Exercise goal:
In the records below, find the line containing "- The **unary"; give it again exactly, along with every line that follows, and nothing else.

Record excerpts:
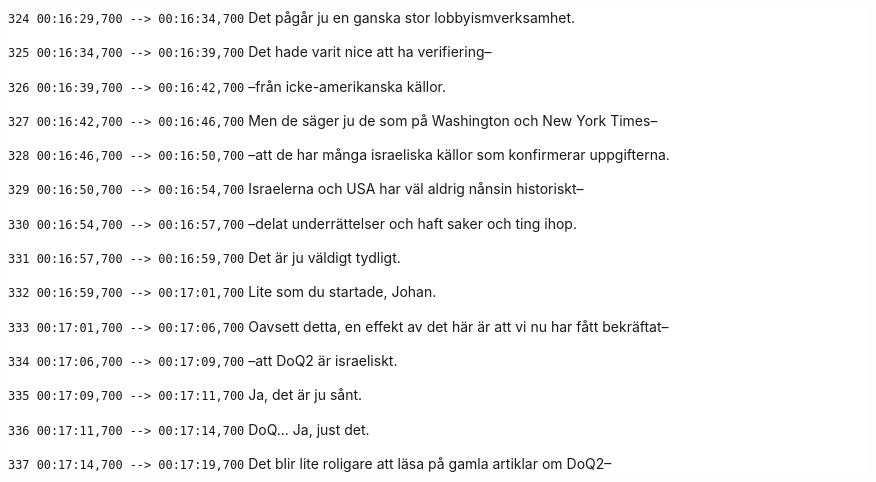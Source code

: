 

`324 00:16:29,700 --> 00:16:34,700`
Det pågår ju en ganska stor lobbyismverksamhet.



`325 00:16:34,700 --> 00:16:39,700`
Det hade varit nice att ha verifiering–



`326 00:16:39,700 --> 00:16:42,700`
–från icke-amerikanska källor.



`327 00:16:42,700 --> 00:16:46,700`
Men de säger ju de som på Washington och New York Times–



`328 00:16:46,700 --> 00:16:50,700`
–att de har många israeliska källor som konfirmerar uppgifterna.



`329 00:16:50,700 --> 00:16:54,700`
Israelerna och USA har väl aldrig nånsin historiskt–



`330 00:16:54,700 --> 00:16:57,700`
–delat underrättelser och haft saker och ting ihop.



`331 00:16:57,700 --> 00:16:59,700`
Det är ju väldigt tydligt.



`332 00:16:59,700 --> 00:17:01,700`
Lite som du startade, Johan.



`333 00:17:01,700 --> 00:17:06,700`
Oavsett detta, en effekt av det här är att vi nu har fått bekräftat–



`334 00:17:06,700 --> 00:17:09,700`
–att DoQ2 är israeliskt.



`335 00:17:09,700 --> 00:17:11,700`
Ja, det är ju sånt.



`336 00:17:11,700 --> 00:17:14,700`
DoQ... Ja, just det.



`337 00:17:14,700 --> 00:17:19,700`
Det blir lite roligare att läsa på gamla artiklar om DoQ2–
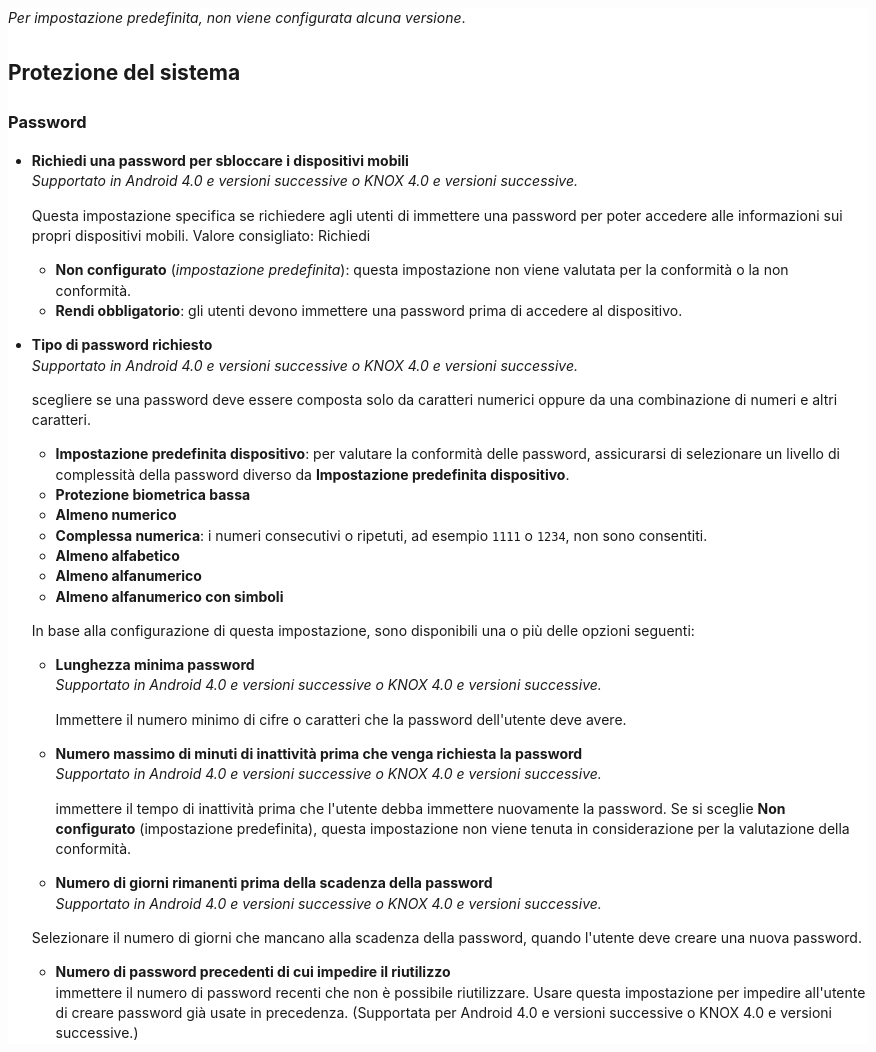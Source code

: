   *Per impostazione predefinita, non viene configurata alcuna versione*.

## <a name="system-security"></a>Protezione del sistema

### <a name="password"></a>Password

- **Richiedi una password per sbloccare i dispositivi mobili**  
  *Supportato in Android 4.0 e versioni successive o KNOX 4.0 e versioni successive.*

  Questa impostazione specifica se richiedere agli utenti di immettere una password per poter accedere alle informazioni sui propri dispositivi mobili. Valore consigliato: Richiedi  

  - **Non configurato** (*impostazione predefinita*): questa impostazione non viene valutata per la conformità o la non conformità.
  - **Rendi obbligatorio**: gli utenti devono immettere una password prima di accedere al dispositivo.

- **Tipo di password richiesto**  
  *Supportato in Android 4.0 e versioni successive o KNOX 4.0 e versioni successive.*

  scegliere se una password deve essere composta solo da caratteri numerici oppure da una combinazione di numeri e altri caratteri.

  - **Impostazione predefinita dispositivo**: per valutare la conformità delle password, assicurarsi di selezionare un livello di complessità della password diverso da **Impostazione predefinita dispositivo**.
  - **Protezione biometrica bassa**
  - **Almeno numerico**
  - **Complessa numerica**: i numeri consecutivi o ripetuti, ad esempio `1111` o `1234`, non sono consentiti.
  - **Almeno alfabetico**
  - **Almeno alfanumerico**
  - **Almeno alfanumerico con simboli**

  In base alla configurazione di questa impostazione, sono disponibili una o più delle opzioni seguenti:

  - **Lunghezza minima password**  
    *Supportato in Android 4.0 e versioni successive o KNOX 4.0 e versioni successive.*

    Immettere il numero minimo di cifre o caratteri che la password dell'utente deve avere.

  - **Numero massimo di minuti di inattività prima che venga richiesta la password**  
    *Supportato in Android 4.0 e versioni successive o KNOX 4.0 e versioni successive.*

    immettere il tempo di inattività prima che l'utente debba immettere nuovamente la password. Se si sceglie **Non configurato** (impostazione predefinita), questa impostazione non viene tenuta in considerazione per la valutazione della conformità.

  - **Numero di giorni rimanenti prima della scadenza della password**  
  *Supportato in Android 4.0 e versioni successive o KNOX 4.0 e versioni successive.*

  Selezionare il numero di giorni che mancano alla scadenza della password, quando l'utente deve creare una nuova password.

  - **Numero di password precedenti di cui impedire il riutilizzo**  
    immettere il numero di password recenti che non è possibile riutilizzare. Usare questa impostazione per impedire all'utente di creare password già usate in precedenza. (Supportata per Android 4.0 e versioni successive o KNOX 4.0 e versioni successive.)
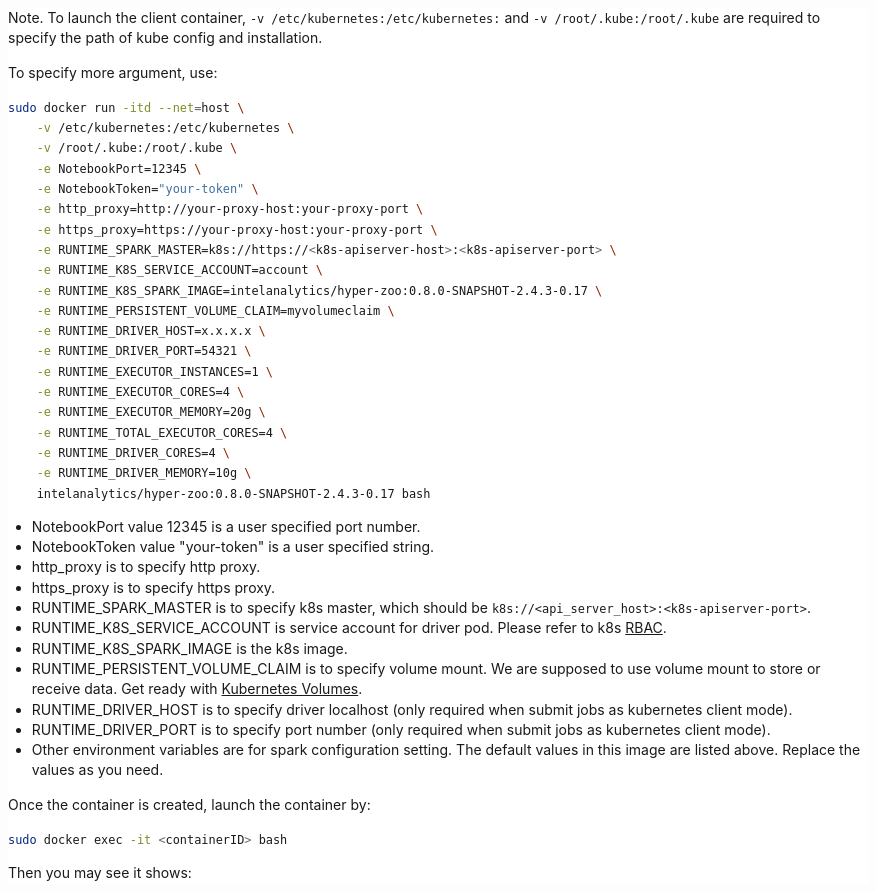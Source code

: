 Note. To launch the client container, `-v /etc/kubernetes:/etc/kubernetes:` and `-v /root/.kube:/root/.kube` are required to specify the path of kube config and installation.

To specify more argument, use:

```bash
sudo docker run -itd --net=host \
    -v /etc/kubernetes:/etc/kubernetes \
    -v /root/.kube:/root/.kube \
    -e NotebookPort=12345 \
    -e NotebookToken="your-token" \
    -e http_proxy=http://your-proxy-host:your-proxy-port \
    -e https_proxy=https://your-proxy-host:your-proxy-port \
    -e RUNTIME_SPARK_MASTER=k8s://https://<k8s-apiserver-host>:<k8s-apiserver-port> \
    -e RUNTIME_K8S_SERVICE_ACCOUNT=account \
    -e RUNTIME_K8S_SPARK_IMAGE=intelanalytics/hyper-zoo:0.8.0-SNAPSHOT-2.4.3-0.17 \
    -e RUNTIME_PERSISTENT_VOLUME_CLAIM=myvolumeclaim \
    -e RUNTIME_DRIVER_HOST=x.x.x.x \
    -e RUNTIME_DRIVER_PORT=54321 \
    -e RUNTIME_EXECUTOR_INSTANCES=1 \
    -e RUNTIME_EXECUTOR_CORES=4 \
    -e RUNTIME_EXECUTOR_MEMORY=20g \
    -e RUNTIME_TOTAL_EXECUTOR_CORES=4 \
    -e RUNTIME_DRIVER_CORES=4 \
    -e RUNTIME_DRIVER_MEMORY=10g \
    intelanalytics/hyper-zoo:0.8.0-SNAPSHOT-2.4.3-0.17 bash 
```

- NotebookPort value 12345 is a user specified port number.
- NotebookToken value "your-token" is a user specified string.
- http_proxy is to specify http proxy.
- https_proxy is to specify https proxy.
- RUNTIME_SPARK_MASTER is to specify k8s master, which should be  `k8s://<api_server_host>:<k8s-apiserver-port>`. 
- RUNTIME_K8S_SERVICE_ACCOUNT is service account for driver pod. Please refer to k8s [RBAC](https://spark.apache.org/docs/latest/running-on-kubernetes.html#rbac).
- RUNTIME_K8S_SPARK_IMAGE is the k8s image.
- RUNTIME_PERSISTENT_VOLUME_CLAIM is to specify volume mount. We are supposed to use volume mount to store or receive data. Get ready with [Kubernetes Volumes](https://spark.apache.org/docs/latest/running-on-kubernetes.html#volume-mounts).
- RUNTIME_DRIVER_HOST is to specify driver localhost (only required when submit jobs as kubernetes client mode). 
- RUNTIME_DRIVER_PORT is to specify port number (only required when submit jobs as kubernetes client mode).
- Other environment variables are for spark configuration setting. The default values in this image are listed above. Replace the values as you need.

Once the container is created, launch the container by:

```bash
sudo docker exec -it <containerID> bash
```

Then you may see it shows:
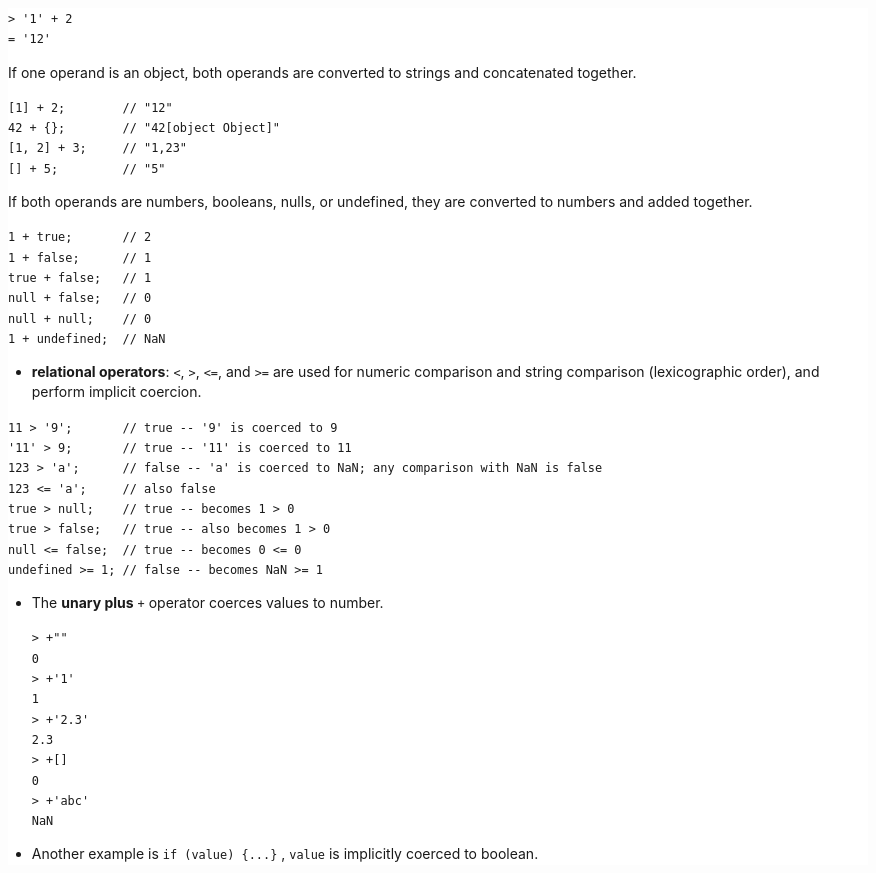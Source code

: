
   ```terminal
  > '1' + 2
  = '12'
  
  ```

  If one operand is an object, both operands are converted to strings and concatenated together. 

  ```
  [1] + 2;        // "12"
  42 + {};        // "42[object Object]"
  [1, 2] + 3;     // "1,23"
  [] + 5;         // "5"
  ```

  If both operands are numbers, booleans, nulls, or undefined, they are converted to numbers and added together. 

  ```
  1 + true;       // 2
  1 + false;      // 1
  true + false;   // 1
  null + false;   // 0
  null + null;    // 0
  1 + undefined;  // NaN
  ```

- **relational operators**: `<`, `>`, `<=`, and `>=`  are used for numeric comparison and string comparison (lexicographic order), and perform implicit coercion. 

```
11 > '9';       // true -- '9' is coerced to 9
'11' > 9;       // true -- '11' is coerced to 11
123 > 'a';      // false -- 'a' is coerced to NaN; any comparison with NaN is false
123 <= 'a';     // also false
true > null;    // true -- becomes 1 > 0
true > false;   // true -- also becomes 1 > 0
null <= false;  // true -- becomes 0 <= 0
undefined >= 1; // false -- becomes NaN >= 1
```

- The **unary plus** `+` operator coerces values to number. 

  ```
  > +""
  0
  > +'1'
  1
  > +'2.3'
  2.3
  > +[]
  0
  > +'abc'
  NaN
  ```

- Another example is  `if (value) {...}` ,  `value` is implicitly coerced to boolean.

Result of the task:
- The **unary plus** `+` operator coerces values to number. 

  ```
  > +""
  0
  > +'1'
  1
  > +'2.3'
  2.3
  > +[]
  0
  > +'abc'
  NaN
  ```

- Another example is  `if (value) {...}` ,  `value` is implicitly coerced to boolean.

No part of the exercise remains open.